La question qui vient immédiatement à l’esprit est celle-ci : qui a gagné quelque chose dans cette affaire ? Réponse : sans l’ombre d’un doute le pseudo état islamique et l’extrême droite.

Contemplons les dégâts : outre les morts et les blessés, victimes innocentes d’une phalange inique et barbare, formée de petits truands hallucinés, les dommages considérables infligés à notre démocratie, à notre art de vivre, à notre goût du partage. Le Président Hollande, maître dit-on dans l’art de la synthèse, a saisi cette opportunité pour trianguler la Droite. Ah la belle opération ! Et que je te puise dans la boîte à outils du Front National – c’est pas moi qui le dit, c’est sa présidente, et que je pique les idées de l’ex UMP (désolé, je n’arrive pas à écrire les R…) etc. Opération hautement politique inventée par les « spin doctors » de Tony Blair qui triangula en son temps le thatchérisme et ainsi affadit pour longtemps le travaillisme.

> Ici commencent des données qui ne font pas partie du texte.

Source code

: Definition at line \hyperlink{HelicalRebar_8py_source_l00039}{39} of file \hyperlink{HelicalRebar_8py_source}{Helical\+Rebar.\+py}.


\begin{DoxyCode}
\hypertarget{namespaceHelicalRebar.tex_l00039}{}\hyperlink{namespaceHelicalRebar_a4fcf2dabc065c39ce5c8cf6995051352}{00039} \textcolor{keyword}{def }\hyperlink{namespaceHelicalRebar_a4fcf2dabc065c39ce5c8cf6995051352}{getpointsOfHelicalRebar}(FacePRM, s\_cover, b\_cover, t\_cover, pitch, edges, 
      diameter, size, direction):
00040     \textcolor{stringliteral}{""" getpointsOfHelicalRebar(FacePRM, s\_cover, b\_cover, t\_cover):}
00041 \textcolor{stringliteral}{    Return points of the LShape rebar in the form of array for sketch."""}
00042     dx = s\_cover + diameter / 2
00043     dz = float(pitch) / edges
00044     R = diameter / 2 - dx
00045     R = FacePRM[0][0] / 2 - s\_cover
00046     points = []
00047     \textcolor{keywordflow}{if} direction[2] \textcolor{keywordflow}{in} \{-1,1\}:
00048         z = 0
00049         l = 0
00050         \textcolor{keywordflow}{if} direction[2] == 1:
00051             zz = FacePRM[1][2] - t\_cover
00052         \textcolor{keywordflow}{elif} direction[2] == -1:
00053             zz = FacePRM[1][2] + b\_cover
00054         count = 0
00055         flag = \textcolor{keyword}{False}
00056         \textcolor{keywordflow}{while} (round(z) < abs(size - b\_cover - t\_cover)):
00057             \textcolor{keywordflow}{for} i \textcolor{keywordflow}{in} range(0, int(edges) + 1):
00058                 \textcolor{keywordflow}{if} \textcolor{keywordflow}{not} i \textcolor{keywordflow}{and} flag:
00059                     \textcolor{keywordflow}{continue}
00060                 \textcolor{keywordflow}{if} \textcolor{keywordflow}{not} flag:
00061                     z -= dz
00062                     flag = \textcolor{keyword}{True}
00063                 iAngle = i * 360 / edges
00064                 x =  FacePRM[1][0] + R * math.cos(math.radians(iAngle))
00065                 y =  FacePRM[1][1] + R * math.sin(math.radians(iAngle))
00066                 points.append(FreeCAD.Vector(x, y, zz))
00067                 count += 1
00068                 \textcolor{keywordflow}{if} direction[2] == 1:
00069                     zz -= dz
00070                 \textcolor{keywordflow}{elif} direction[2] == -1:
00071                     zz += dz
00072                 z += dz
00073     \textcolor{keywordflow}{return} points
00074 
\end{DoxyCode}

A son tour, monsieur Hollande vient d’affadir, plus encore qu’il ne l’a déjà fait, le socialisme. Quoi ? C’est un gouvernement prétendument socialiste qui jette ainsi aux orties les libertés au nom d’un état d’urgence prolongé de trois mois et qui a pour premier effet de suspendre les garanties judiciaires en déconnectant police et justice. On pouvait certes comprendre les 12 jours initiaux, mais 3 mois de plus ? Pour quelle urgence, précisément ? Ce précédent est dangereux. Imaginons un tel dispositif aux mains du FN, qui le trouve bien timide. D’ailleurs, les bavures qui remontent, tant bien que mal, dans les médias montrent que jamais il n’est prudent de suspendre l’état de droit.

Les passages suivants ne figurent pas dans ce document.